Hormis le siège d’auto, tous les autres accessoires pour bébé peuvent s’acheter d’occasion, sans condition. « Pourvu que ce soit propre », dit Gabrielle van Durme, qui a trouvé grâce au site Kijiji une table à langer, une chaise haute, un transat, mais aussi des jouets et des vêtements. « Il n’y a à peu près que les chaussures que j’achète neuves », dit-elle. Le site Kijiji permet même de programmer des alertes lorsqu’on est à la recherche d’un objet en particulier, à l’intérieur d’un périmètre donné.
Gabrielle van Durme compte également sur son réseau d’amis et de collègues, qui lui refilent gratuitement les articles dont ils n’ont plus besoin. « Il y a une belle solidarité entre les jeunes parents », observe-t-elle.

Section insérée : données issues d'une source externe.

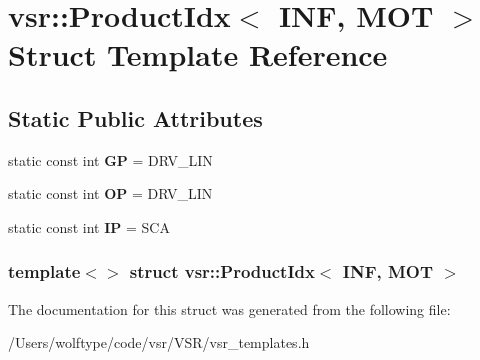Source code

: \hypertarget{structvsr_1_1_product_idx_3_01_i_n_f_00_01_m_o_t_01_4}{\section{vsr\-:\-:Product\-Idx$<$ I\-N\-F, M\-O\-T $>$ Struct Template Reference}
\label{structvsr_1_1_product_idx_3_01_i_n_f_00_01_m_o_t_01_4}
}
\subsection*{Static Public Attributes}
\begin{DoxyCompactItemize}
\item 
\hypertarget{structvsr_1_1_product_idx_3_01_i_n_f_00_01_m_o_t_01_4_a493f85719b319ff0cd8d538725a13551}{static const int {\bfseries G\-P} = D\-R\-V\-\_\-\-L\-I\-N}\label{structvsr_1_1_product_idx_3_01_i_n_f_00_01_m_o_t_01_4_a493f85719b319ff0cd8d538725a13551}

\item 
\hypertarget{structvsr_1_1_product_idx_3_01_i_n_f_00_01_m_o_t_01_4_ac90f78e6614e9e4d4b7abf5605db499c}{static const int {\bfseries O\-P} = D\-R\-V\-\_\-\-L\-I\-N}\label{structvsr_1_1_product_idx_3_01_i_n_f_00_01_m_o_t_01_4_ac90f78e6614e9e4d4b7abf5605db499c}

\item 
\hypertarget{structvsr_1_1_product_idx_3_01_i_n_f_00_01_m_o_t_01_4_a0cc63a790eb2a575a006cc1c129a821c}{static const int {\bfseries I\-P} = S\-C\-A}\label{structvsr_1_1_product_idx_3_01_i_n_f_00_01_m_o_t_01_4_a0cc63a790eb2a575a006cc1c129a821c}

\end{DoxyCompactItemize}
\subsubsection*{template$<$$>$ struct vsr\-::\-Product\-Idx$<$ I\-N\-F, M\-O\-T $>$}



The documentation for this struct was generated from the following file\-:\begin{DoxyCompactItemize}
\item 
/\-Users/wolftype/code/vsr/\-V\-S\-R/vsr\-\_\-templates.\-h\end{DoxyCompactItemize}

Olga Cherezova encourage tous les futurs parents qu’elle rencontre à privilégier les articles d’occasion. « Au cours de la première année, les bébés changent tellement vite que les articles sont souvent encore en excellente condition quand les parents décident de s’en défaire, dit-elle. Mieux vaut profiter de toutes ces aubaines et économiser en prévision de l’avenir. » Parce que les traitements d’orthodontie, ça ne s’achète pas sur Kijiji.